When I first opened Skydive Twin Cities I got the meat bombs skydivers up to altitude in 2 Cessna 182’s, 2 Cessna 206’s, and a 1952 De Havilland Beaver. Running 5 planes at once was a big job and keeping enough pilots trained was a nightmare. In our second year a hungover pilot aborted a takeoff and ran one of the 182’s off the end of the runway and onto a road, no one was hurt but the plane’s nose wheel was folded under and the prop, engine and firewall suffered damage. With that incident in mind and being tired of the 5 plane hassle the next year I started leasing a Twin Otter as my main jump ship. I still used the small Cessna’s and the Beaver for loads too small for the Twin Otter but over the years my fleet shrank down to just the two 206 Stationairs.
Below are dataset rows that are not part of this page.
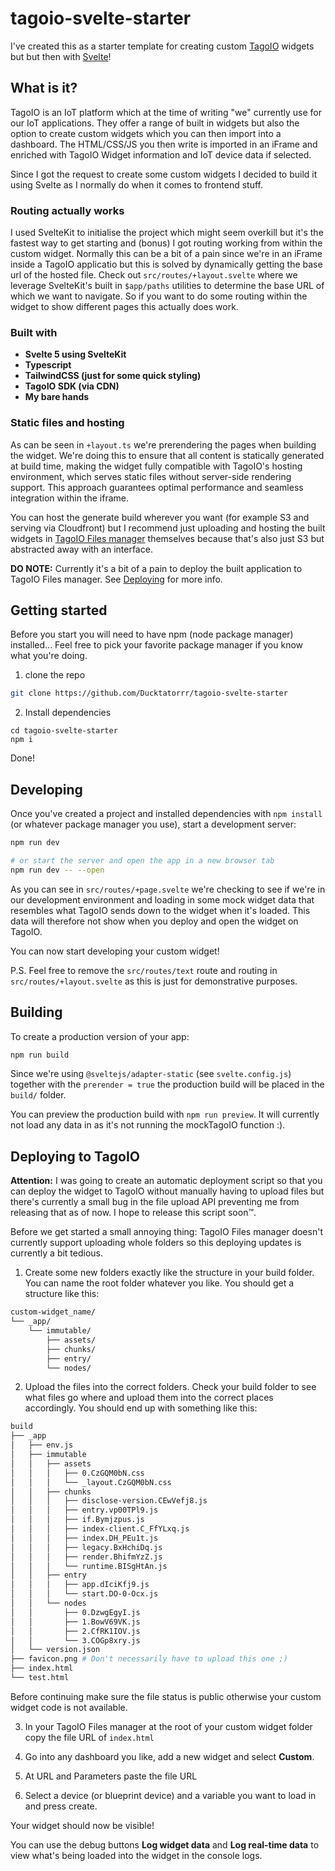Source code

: # tagoio-svelte-starter

I've created this as a starter template for creating custom [TagoIO](https://tago.io/) widgets but but then with [Svelte](https://svelte.dev/docs/kit/creating-a-project)!

## What is it?

TagoIO is an IoT platform which at the time of writing "we" currently use for our IoT applications. They offer a range of built in widgets but also the option to create custom widgets which you can then import into a dashboard. The HTML/CSS/JS you then write is imported in an iFrame and enriched with TagoIO Widget information and IoT device data if selected.

Since I got the request to create some custom widgets I decided to build it using Svelte as I normally do when it comes to frontend stuff.

### Routing actually works

I used SvelteKit to initialise the project which might seem overkill but it's the fastest way to get starting and (bonus) I got routing working from within the custom widget. Normally this can be a bit of a pain since we're in an iFrame inside a TagoIO applicatio but this is solved by dynamically getting the base url of the hosted file. Check out `src/routes/+layout.svelte` where we leverage SvelteKit's built in `$app/paths` utilities to determine the base URL of which we want to navigate. So if you want to do some routing within the widget to show different pages this actually does work.

### Built with

- **Svelte 5 using SvelteKit**
- **Typescript**
- **TailwindCSS (just for some quick styling)**
- **TagoIO SDK (via CDN)**
- **My bare hands**

### Static files and hosting

As can be seen in `+layout.ts` we're prerendering the pages when building the widget. We're doing this to ensure that all content is statically generated at build time, making the widget fully compatible with TagoIO's hosting environment, which serves static files without server-side rendering support. This approach guarantees optimal performance and seamless integration within the iframe.

You can host the generate build wherever you want (for example S3 and serving via Cloudfront) but I recommend just uploading and hosting the built widgets in [TagoIO Files manager](https://help.tago.io/portal/en/kb/articles/127-files) themselves because that's also just S3 but abstracted away with an interface.

**DO NOTE:** Currently it's a bit of a pain to deploy the built application to TagoIO Files manager. See [Deploying](#deploying) for more info.

## Getting started

Before you start you will need to have npm (node package manager) installed... Feel free to pick your favorite package manager if you know what you're doing.

1. clone the repo

```bash
git clone https://github.com/Ducktatorrr/tagoio-svelte-starter
```

2. Install dependencies

```
cd tagoio-svelte-starter
npm i
```

Done!

## Developing

Once you've created a project and installed dependencies with `npm install` (or whatever package manager you use), start a development server:

```bash
npm run dev

# or start the server and open the app in a new browser tab
npm run dev -- --open
```

As you can see in `src/routes/+page.svelte` we're checking to see if we're in our development environment and loading in some mock widget data that resembles what TagoIO sends down to the widget when it's loaded. This data will therefore not show when you deploy and open the widget on TagoIO.

You can now start developing your custom widget!

P.S. Feel free to remove the `src/routes/text` route and routing in `src/routes/+layout.svelte` as this is just for demonstrative purposes.

## Building

To create a production version of your app:

```bash
npm run build
```

Since we're using `@sveltejs/adapter-static` (see `svelte.config.js`) together with the `prerender = true` the production build will be placed in the `build/` folder.

You can preview the production build with `npm run preview`. It will currently not load any data in as it's not running the mockTagoIO function :).

## Deploying to TagoIO

**Attention:** I was going to create an automatic deployment script so that you can deploy the widget to TagoIO without manually having to upload files but there's currently a small bug in the file upload API preventing me from releasing that as of now. I hope to release this script soon:tm:.

Before we get started a small annoying thing: TagoIO Files manager doesn't currently support uploading whole folders so this deploying updates is currently a bit tedious.

1. Create some new folders exactly like the structure in your build folder. You can name the root folder whatever you like. You should get a structure like this:

```bash
custom-widget_name/
└── _app/
    └── immutable/
        ├── assets/
        ├── chunks/
        ├── entry/
        └── nodes/
```

2. Upload the files into the correct folders. Check your build folder to see what files go where and upload them into the correct places accordingly. You should end up with something like this:

```bash
build
├── _app
│   ├── env.js
│   ├── immutable
│   │   ├── assets
│   │   │   ├── 0.CzGQM0bN.css
│   │   │   └── _layout.CzGQM0bN.css
│   │   ├── chunks
│   │   │   ├── disclose-version.CEwVefj8.js
│   │   │   ├── entry.vp00TPl9.js
│   │   │   ├── if.Bymjzpus.js
│   │   │   ├── index-client.C_FfYLxq.js
│   │   │   ├── index.DH_PEu1t.js
│   │   │   ├── legacy.BxHchiDq.js
│   │   │   ├── render.BhifmYzZ.js
│   │   │   └── runtime.BISgHtAn.js
│   │   ├── entry
│   │   │   ├── app.dIciKfj9.js
│   │   │   └── start.DO-0-Ocx.js
│   │   └── nodes
│   │       ├── 0.DzwgEgyI.js
│   │       ├── 1.BowV69VK.js
│   │       ├── 2.CfRK1IOV.js
│   │       └── 3.COGp8xry.js
│   └── version.json
├── favicon.png # Don't necessarily have to upload this one ;)
├── index.html
└── test.html
```

Before continuing make sure the file status is public otherwise your custom widget code is not available.

3. In your TagoIO Files manager at the root of your custom widget folder copy the file URL of `index.html`

4. Go into any dashboard you like, add a new widget and select **Custom**.

5. At URL and Parameters paste the file URL

6. Select a device (or blueprint device) and a variable you want to load in and press create.

Your widget should now be visible!

You can use the debug buttons **Log widget data** and **Log real-time data** to view what's being loaded into the widget in the console logs.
With the Twin Otter taking the bulk of the work I only needed one of the planes operational at a time, so I parked one in a hanger with the intention of getting it flying the next year. That next year was five years ago. When my mechanic and I finally dug the poor neglected 206 out of the back of the hanger it was a sorry sight, covered in a thick layer of dust, the tires a little flat and the interior filled with junk because I’d been using it as storage for all kinds of crap. When we did a compression check we found that two of the cylinders had fairly low compression and needed to be changed and I figured that as long as I was replacing one third of the cylinders I might as well replace them all and call it a top overhaul.
The whole project took about two months but last week I was finally able to get my beloved Juliet (from the N number on the tail N207J) back in the air.
And seeing that that the cylinders need to be broken in I have no other choice but to fly to work all week.